### WORK ITEM
Repeat each entry in the listing word for word.

### RECORDS TO PROCESS
>>>>
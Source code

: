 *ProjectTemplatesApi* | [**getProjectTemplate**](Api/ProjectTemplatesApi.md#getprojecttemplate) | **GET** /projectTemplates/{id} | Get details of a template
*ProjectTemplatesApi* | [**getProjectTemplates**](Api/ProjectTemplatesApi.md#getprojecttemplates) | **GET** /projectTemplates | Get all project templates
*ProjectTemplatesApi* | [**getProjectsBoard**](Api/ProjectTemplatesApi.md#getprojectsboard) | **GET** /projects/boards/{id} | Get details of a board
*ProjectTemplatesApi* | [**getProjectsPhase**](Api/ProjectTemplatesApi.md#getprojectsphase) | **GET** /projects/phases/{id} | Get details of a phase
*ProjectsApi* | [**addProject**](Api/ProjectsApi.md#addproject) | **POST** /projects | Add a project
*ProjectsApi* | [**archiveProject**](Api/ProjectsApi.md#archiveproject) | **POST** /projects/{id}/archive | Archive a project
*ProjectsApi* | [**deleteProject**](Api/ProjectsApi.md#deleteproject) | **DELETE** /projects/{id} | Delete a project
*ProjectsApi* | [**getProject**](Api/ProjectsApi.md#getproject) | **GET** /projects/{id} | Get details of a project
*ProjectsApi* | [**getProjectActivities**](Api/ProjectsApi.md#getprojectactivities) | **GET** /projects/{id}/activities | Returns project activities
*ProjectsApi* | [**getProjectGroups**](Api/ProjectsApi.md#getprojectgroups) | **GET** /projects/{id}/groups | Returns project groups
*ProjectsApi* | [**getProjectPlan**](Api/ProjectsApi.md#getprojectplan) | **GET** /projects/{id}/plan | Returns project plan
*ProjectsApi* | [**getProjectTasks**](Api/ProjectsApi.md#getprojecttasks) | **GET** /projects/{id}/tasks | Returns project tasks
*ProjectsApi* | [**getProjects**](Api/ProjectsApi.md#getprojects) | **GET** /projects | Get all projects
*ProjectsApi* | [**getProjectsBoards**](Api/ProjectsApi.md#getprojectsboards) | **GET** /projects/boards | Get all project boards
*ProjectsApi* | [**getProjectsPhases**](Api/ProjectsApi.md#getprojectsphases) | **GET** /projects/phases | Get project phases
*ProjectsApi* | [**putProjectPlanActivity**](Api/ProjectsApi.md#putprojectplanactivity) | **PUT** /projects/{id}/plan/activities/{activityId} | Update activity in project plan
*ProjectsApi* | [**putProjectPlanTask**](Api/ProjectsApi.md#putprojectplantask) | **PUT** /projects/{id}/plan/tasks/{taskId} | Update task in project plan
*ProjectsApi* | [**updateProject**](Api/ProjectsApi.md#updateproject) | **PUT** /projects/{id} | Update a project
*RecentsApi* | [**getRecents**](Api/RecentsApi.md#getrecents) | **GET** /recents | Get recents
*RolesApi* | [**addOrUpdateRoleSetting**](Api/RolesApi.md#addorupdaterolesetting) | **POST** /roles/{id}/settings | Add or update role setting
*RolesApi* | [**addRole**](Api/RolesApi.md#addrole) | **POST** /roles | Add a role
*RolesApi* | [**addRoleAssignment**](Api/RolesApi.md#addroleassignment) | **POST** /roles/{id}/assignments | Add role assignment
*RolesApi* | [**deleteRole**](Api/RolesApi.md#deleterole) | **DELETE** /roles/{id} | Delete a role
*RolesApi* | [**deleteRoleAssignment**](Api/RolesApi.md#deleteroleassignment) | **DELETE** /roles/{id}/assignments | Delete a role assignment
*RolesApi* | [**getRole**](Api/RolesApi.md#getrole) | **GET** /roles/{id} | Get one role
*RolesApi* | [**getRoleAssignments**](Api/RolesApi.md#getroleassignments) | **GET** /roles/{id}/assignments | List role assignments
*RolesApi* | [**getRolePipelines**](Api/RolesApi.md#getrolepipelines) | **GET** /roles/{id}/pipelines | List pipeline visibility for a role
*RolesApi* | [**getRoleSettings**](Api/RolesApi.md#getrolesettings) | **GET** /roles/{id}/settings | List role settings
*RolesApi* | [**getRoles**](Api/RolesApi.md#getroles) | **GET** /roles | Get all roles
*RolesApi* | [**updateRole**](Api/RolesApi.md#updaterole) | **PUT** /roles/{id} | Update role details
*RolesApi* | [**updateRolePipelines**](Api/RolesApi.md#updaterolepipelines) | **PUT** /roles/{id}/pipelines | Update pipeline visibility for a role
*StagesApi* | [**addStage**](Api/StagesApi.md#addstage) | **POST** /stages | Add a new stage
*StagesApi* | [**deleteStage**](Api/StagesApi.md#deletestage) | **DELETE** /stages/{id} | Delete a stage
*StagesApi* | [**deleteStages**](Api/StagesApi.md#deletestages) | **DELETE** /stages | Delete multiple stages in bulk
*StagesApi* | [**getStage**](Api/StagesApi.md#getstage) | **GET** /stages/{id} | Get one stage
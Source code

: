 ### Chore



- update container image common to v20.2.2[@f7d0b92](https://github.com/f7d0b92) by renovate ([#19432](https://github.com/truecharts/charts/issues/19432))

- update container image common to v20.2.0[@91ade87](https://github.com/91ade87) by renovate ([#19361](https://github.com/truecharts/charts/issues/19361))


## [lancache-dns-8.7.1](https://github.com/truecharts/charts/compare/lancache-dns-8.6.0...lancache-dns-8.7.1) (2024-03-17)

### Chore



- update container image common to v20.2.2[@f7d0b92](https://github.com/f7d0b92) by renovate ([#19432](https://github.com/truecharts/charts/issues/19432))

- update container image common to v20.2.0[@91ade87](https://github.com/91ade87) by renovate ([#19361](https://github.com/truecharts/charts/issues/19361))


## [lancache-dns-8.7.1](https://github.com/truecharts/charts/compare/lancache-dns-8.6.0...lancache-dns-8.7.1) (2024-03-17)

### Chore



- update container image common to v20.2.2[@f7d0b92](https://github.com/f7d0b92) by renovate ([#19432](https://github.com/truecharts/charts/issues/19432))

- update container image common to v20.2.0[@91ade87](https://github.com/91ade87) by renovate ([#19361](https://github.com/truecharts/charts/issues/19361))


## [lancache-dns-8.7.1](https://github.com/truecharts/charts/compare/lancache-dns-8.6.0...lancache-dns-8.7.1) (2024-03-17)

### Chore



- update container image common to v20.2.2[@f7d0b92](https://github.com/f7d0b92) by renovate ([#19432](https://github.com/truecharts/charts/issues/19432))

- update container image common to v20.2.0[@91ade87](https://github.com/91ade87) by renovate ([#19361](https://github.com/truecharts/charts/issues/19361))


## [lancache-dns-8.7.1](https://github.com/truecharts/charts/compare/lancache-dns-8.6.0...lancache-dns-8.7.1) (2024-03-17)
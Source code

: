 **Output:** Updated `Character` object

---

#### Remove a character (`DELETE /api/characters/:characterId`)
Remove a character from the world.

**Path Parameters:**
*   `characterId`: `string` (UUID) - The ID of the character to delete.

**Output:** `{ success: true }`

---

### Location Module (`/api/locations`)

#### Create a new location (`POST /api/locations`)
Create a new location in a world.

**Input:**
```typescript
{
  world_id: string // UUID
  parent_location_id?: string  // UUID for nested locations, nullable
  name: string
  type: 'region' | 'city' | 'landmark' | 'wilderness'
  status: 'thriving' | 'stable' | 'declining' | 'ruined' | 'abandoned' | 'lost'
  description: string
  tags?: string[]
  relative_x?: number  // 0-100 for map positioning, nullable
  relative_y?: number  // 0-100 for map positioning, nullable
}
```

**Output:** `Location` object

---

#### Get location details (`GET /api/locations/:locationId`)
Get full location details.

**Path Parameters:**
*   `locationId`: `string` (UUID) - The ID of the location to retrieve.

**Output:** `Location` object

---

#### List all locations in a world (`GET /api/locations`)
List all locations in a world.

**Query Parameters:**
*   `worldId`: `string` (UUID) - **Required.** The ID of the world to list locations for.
<<<<
### YOUR SOLUTION
Source code

: *ProjectTemplatesApi* | [**getProjectTemplate**](Api/ProjectTemplatesApi.md#getprojecttemplate) | **GET** /projectTemplates/{id} | Get details of a template
*ProjectTemplatesApi* | [**getProjectTemplates**](Api/ProjectTemplatesApi.md#getprojecttemplates) | **GET** /projectTemplates | Get all project templates
*ProjectTemplatesApi* | [**getProjectsBoard**](Api/ProjectTemplatesApi.md#getprojectsboard) | **GET** /projects/boards/{id} | Get details of a board
*ProjectTemplatesApi* | [**getProjectsPhase**](Api/ProjectTemplatesApi.md#getprojectsphase) | **GET** /projects/phases/{id} | Get details of a phase
*ProjectsApi* | [**addProject**](Api/ProjectsApi.md#addproject) | **POST** /projects | Add a project
*ProjectsApi* | [**archiveProject**](Api/ProjectsApi.md#archiveproject) | **POST** /projects/{id}/archive | Archive a project
*ProjectsApi* | [**deleteProject**](Api/ProjectsApi.md#deleteproject) | **DELETE** /projects/{id} | Delete a project
*ProjectsApi* | [**getProject**](Api/ProjectsApi.md#getproject) | **GET** /projects/{id} | Get details of a project
*ProjectsApi* | [**getProjectActivities**](Api/ProjectsApi.md#getprojectactivities) | **GET** /projects/{id}/activities | Returns project activities
*ProjectsApi* | [**getProjectGroups**](Api/ProjectsApi.md#getprojectgroups) | **GET** /projects/{id}/groups | Returns project groups
*ProjectsApi* | [**getProjectPlan**](Api/ProjectsApi.md#getprojectplan) | **GET** /projects/{id}/plan | Returns project plan
*ProjectsApi* | [**getProjectTasks**](Api/ProjectsApi.md#getprojecttasks) | **GET** /projects/{id}/tasks | Returns project tasks
*ProjectsApi* | [**getProjects**](Api/ProjectsApi.md#getprojects) | **GET** /projects | Get all projects
*ProjectsApi* | [**getProjectsBoards**](Api/ProjectsApi.md#getprojectsboards) | **GET** /projects/boards | Get all project boards
*ProjectsApi* | [**getProjectsPhases**](Api/ProjectsApi.md#getprojectsphases) | **GET** /projects/phases | Get project phases
*ProjectsApi* | [**putProjectPlanActivity**](Api/ProjectsApi.md#putprojectplanactivity) | **PUT** /projects/{id}/plan/activities/{activityId} | Update activity in project plan
*ProjectsApi* | [**putProjectPlanTask**](Api/ProjectsApi.md#putprojectplantask) | **PUT** /projects/{id}/plan/tasks/{taskId} | Update task in project plan
*ProjectsApi* | [**updateProject**](Api/ProjectsApi.md#updateproject) | **PUT** /projects/{id} | Update a project
*RecentsApi* | [**getRecents**](Api/RecentsApi.md#getrecents) | **GET** /recents | Get recents
*RolesApi* | [**addOrUpdateRoleSetting**](Api/RolesApi.md#addorupdaterolesetting) | **POST** /roles/{id}/settings | Add or update role setting
*RolesApi* | [**addRole**](Api/RolesApi.md#addrole) | **POST** /roles | Add a role
*RolesApi* | [**addRoleAssignment**](Api/RolesApi.md#addroleassignment) | **POST** /roles/{id}/assignments | Add role assignment
*RolesApi* | [**deleteRole**](Api/RolesApi.md#deleterole) | **DELETE** /roles/{id} | Delete a role
*RolesApi* | [**deleteRoleAssignment**](Api/RolesApi.md#deleteroleassignment) | **DELETE** /roles/{id}/assignments | Delete a role assignment
*RolesApi* | [**getRole**](Api/RolesApi.md#getrole) | **GET** /roles/{id} | Get one role
*RolesApi* | [**getRoleAssignments**](Api/RolesApi.md#getroleassignments) | **GET** /roles/{id}/assignments | List role assignments
*RolesApi* | [**getRolePipelines**](Api/RolesApi.md#getrolepipelines) | **GET** /roles/{id}/pipelines | List pipeline visibility for a role
*RolesApi* | [**getRoleSettings**](Api/RolesApi.md#getrolesettings) | **GET** /roles/{id}/settings | List role settings
*RolesApi* | [**getRoles**](Api/RolesApi.md#getroles) | **GET** /roles | Get all roles
*RolesApi* | [**updateRole**](Api/RolesApi.md#updaterole) | **PUT** /roles/{id} | Update role details
*RolesApi* | [**updateRolePipelines**](Api/RolesApi.md#updaterolepipelines) | **PUT** /roles/{id}/pipelines | Update pipeline visibility for a role
*StagesApi* | [**addStage**](Api/StagesApi.md#addstage) | **POST** /stages | Add a new stage
*StagesApi* | [**deleteStage**](Api/StagesApi.md#deletestage) | **DELETE** /stages/{id} | Delete a stage
*StagesApi* | [**deleteStages**](Api/StagesApi.md#deletestages) | **DELETE** /stages | Delete multiple stages in bulk
*StagesApi* | [**getStage**](Api/StagesApi.md#getstage) | **GET** /stages/{id} | Get one stage
Source code

: ### Chore



- update container image common to v20.2.2[@f7d0b92](https://github.com/f7d0b92) by renovate ([#19432](https://github.com/truecharts/charts/issues/19432))

- update container image common to v20.2.0[@91ade87](https://github.com/91ade87) by renovate ([#19361](https://github.com/truecharts/charts/issues/19361))


## [lancache-dns-8.7.1](https://github.com/truecharts/charts/compare/lancache-dns-8.6.0...lancache-dns-8.7.1) (2024-03-17)

### Chore



- update container image common to v20.2.2[@f7d0b92](https://github.com/f7d0b92) by renovate ([#19432](https://github.com/truecharts/charts/issues/19432))

- update container image common to v20.2.0[@91ade87](https://github.com/91ade87) by renovate ([#19361](https://github.com/truecharts/charts/issues/19361))


## [lancache-dns-8.7.1](https://github.com/truecharts/charts/compare/lancache-dns-8.6.0...lancache-dns-8.7.1) (2024-03-17)

### Chore



- update container image common to v20.2.2[@f7d0b92](https://github.com/f7d0b92) by renovate ([#19432](https://github.com/truecharts/charts/issues/19432))

- update container image common to v20.2.0[@91ade87](https://github.com/91ade87) by renovate ([#19361](https://github.com/truecharts/charts/issues/19361))


## [lancache-dns-8.7.1](https://github.com/truecharts/charts/compare/lancache-dns-8.6.0...lancache-dns-8.7.1) (2024-03-17)

### Chore



- update container image common to v20.2.2[@f7d0b92](https://github.com/f7d0b92) by renovate ([#19432](https://github.com/truecharts/charts/issues/19432))

- update container image common to v20.2.0[@91ade87](https://github.com/91ade87) by renovate ([#19361](https://github.com/truecharts/charts/issues/19361))


## [lancache-dns-8.7.1](https://github.com/truecharts/charts/compare/lancache-dns-8.6.0...lancache-dns-8.7.1) (2024-03-17)
Source code

: **Output:** Updated `Character` object

---

#### Remove a character (`DELETE /api/characters/:characterId`)
Remove a character from the world.

**Path Parameters:**
*   `characterId`: `string` (UUID) - The ID of the character to delete.

**Output:** `{ success: true }`

---

### Location Module (`/api/locations`)

#### Create a new location (`POST /api/locations`)
Create a new location in a world.

**Input:**
```typescript
{
  world_id: string // UUID
  parent_location_id?: string  // UUID for nested locations, nullable
  name: string
  type: 'region' | 'city' | 'landmark' | 'wilderness'
  status: 'thriving' | 'stable' | 'declining' | 'ruined' | 'abandoned' | 'lost'
  description: string
  tags?: string[]
  relative_x?: number  // 0-100 for map positioning, nullable
  relative_y?: number  // 0-100 for map positioning, nullable
}
```

**Output:** `Location` object

---

#### Get location details (`GET /api/locations/:locationId`)
Get full location details.

**Path Parameters:**
*   `locationId`: `string` (UUID) - The ID of the location to retrieve.

**Output:** `Location` object

---

#### List all locations in a world (`GET /api/locations`)
List all locations in a world.

**Query Parameters:**
*   `worldId`: `string` (UUID) - **Required.** The ID of the world to list locations for.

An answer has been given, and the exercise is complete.